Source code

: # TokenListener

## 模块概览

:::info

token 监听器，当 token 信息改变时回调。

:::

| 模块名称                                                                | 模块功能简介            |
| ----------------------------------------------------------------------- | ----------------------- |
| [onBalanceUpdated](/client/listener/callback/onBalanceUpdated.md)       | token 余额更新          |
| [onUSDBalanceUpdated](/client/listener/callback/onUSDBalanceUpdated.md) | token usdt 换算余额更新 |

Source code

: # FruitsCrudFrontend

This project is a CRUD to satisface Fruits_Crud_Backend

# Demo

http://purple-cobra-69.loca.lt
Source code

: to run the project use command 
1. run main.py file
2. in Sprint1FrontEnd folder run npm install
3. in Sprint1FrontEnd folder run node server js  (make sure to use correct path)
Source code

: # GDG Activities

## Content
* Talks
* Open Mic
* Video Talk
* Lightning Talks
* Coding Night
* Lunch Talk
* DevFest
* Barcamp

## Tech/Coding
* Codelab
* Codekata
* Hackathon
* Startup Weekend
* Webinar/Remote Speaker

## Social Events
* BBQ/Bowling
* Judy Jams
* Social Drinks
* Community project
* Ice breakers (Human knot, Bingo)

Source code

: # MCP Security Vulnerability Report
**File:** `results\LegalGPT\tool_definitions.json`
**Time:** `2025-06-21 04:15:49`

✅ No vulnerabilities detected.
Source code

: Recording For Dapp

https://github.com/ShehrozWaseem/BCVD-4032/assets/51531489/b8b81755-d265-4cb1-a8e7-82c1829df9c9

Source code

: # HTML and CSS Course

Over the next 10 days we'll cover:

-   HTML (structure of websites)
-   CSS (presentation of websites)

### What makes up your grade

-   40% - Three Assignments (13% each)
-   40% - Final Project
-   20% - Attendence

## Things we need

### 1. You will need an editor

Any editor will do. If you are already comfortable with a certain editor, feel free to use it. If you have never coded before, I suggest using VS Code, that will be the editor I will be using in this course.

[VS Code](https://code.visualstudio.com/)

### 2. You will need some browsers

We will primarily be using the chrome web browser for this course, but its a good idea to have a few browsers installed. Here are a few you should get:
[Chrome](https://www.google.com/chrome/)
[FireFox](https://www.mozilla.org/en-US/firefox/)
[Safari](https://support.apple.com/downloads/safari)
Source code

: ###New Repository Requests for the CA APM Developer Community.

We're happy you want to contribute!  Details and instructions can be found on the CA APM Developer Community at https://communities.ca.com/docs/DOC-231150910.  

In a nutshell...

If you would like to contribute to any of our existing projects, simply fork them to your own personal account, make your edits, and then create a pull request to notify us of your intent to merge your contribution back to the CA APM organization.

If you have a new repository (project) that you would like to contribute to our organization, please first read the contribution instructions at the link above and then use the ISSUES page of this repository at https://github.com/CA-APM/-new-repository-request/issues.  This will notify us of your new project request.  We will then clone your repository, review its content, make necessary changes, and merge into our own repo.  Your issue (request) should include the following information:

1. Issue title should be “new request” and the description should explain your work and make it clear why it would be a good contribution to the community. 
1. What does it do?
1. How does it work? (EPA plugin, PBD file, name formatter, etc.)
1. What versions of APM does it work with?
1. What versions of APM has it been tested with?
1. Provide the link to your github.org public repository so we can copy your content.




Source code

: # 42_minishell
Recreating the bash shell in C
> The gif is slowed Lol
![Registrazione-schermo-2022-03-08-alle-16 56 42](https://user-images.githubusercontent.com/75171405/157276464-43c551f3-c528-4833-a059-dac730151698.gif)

-- -- --

Every line in the data above has to be retyped exactly.

Source code

: # TokenListener

## 模块概览

:::info

token 监听器，当 token 信息改变时回调。

:::

| 模块名称                                                                | 模块功能简介            |
| ----------------------------------------------------------------------- | ----------------------- |
| [onBalanceUpdated](/client/listener/callback/onBalanceUpdated.md)       | token 余额更新          |
| [onUSDBalanceUpdated](/client/listener/callback/onUSDBalanceUpdated.md) | token usdt 换算余额更新 |

Source code

: # FruitsCrudFrontend

This project is a CRUD to satisface Fruits_Crud_Backend

# Demo

http://purple-cobra-69.loca.lt
Source code

: to run the project use command 
1. run main.py file
2. in Sprint1FrontEnd folder run npm install
3. in Sprint1FrontEnd folder run node server js  (make sure to use correct path)
Source code

: # GDG Activities

## Content
* Talks
* Open Mic
* Video Talk
* Lightning Talks
* Coding Night
* Lunch Talk
* DevFest
* Barcamp

## Tech/Coding
* Codelab
* Codekata
* Hackathon
* Startup Weekend
* Webinar/Remote Speaker

## Social Events
* BBQ/Bowling
* Judy Jams
* Social Drinks
* Community project
* Ice breakers (Human knot, Bingo)

Source code

: # MCP Security Vulnerability Report
**File:** `results\LegalGPT\tool_definitions.json`
**Time:** `2025-06-21 04:15:49`

✅ No vulnerabilities detected.
Source code

: Recording For Dapp

https://github.com/ShehrozWaseem/BCVD-4032/assets/51531489/b8b81755-d265-4cb1-a8e7-82c1829df9c9

Source code

: # HTML and CSS Course

Over the next 10 days we'll cover:

-   HTML (structure of websites)
-   CSS (presentation of websites)

### What makes up your grade

-   40% - Three Assignments (13% each)
-   40% - Final Project
-   20% - Attendence

## Things we need

### 1. You will need an editor

Any editor will do. If you are already comfortable with a certain editor, feel free to use it. If you have never coded before, I suggest using VS Code, that will be the editor I will be using in this course.

[VS Code](https://code.visualstudio.com/)

### 2. You will need some browsers

We will primarily be using the chrome web browser for this course, but its a good idea to have a few browsers installed. Here are a few you should get:
[Chrome](https://www.google.com/chrome/)
[FireFox](https://www.mozilla.org/en-US/firefox/)
[Safari](https://support.apple.com/downloads/safari)
Source code

: ###New Repository Requests for the CA APM Developer Community.

We're happy you want to contribute!  Details and instructions can be found on the CA APM Developer Community at https://communities.ca.com/docs/DOC-231150910.  

In a nutshell...

If you would like to contribute to any of our existing projects, simply fork them to your own personal account, make your edits, and then create a pull request to notify us of your intent to merge your contribution back to the CA APM organization.

If you have a new repository (project) that you would like to contribute to our organization, please first read the contribution instructions at the link above and then use the ISSUES page of this repository at https://github.com/CA-APM/-new-repository-request/issues.  This will notify us of your new project request.  We will then clone your repository, review its content, make necessary changes, and merge into our own repo.  Your issue (request) should include the following information:

1. Issue title should be “new request” and the description should explain your work and make it clear why it would be a good contribution to the community. 
1. What does it do?
1. How does it work? (EPA plugin, PBD file, name formatter, etc.)
1. What versions of APM does it work with?
1. What versions of APM has it been tested with?
1. Provide the link to your github.org public repository so we can copy your content.




Source code

: # 42_minishell
Recreating the bash shell in C
> The gif is slowed Lol
![Registrazione-schermo-2022-03-08-alle-16 56 42](https://user-images.githubusercontent.com/75171405/157276464-43c551f3-c528-4833-a059-dac730151698.gif)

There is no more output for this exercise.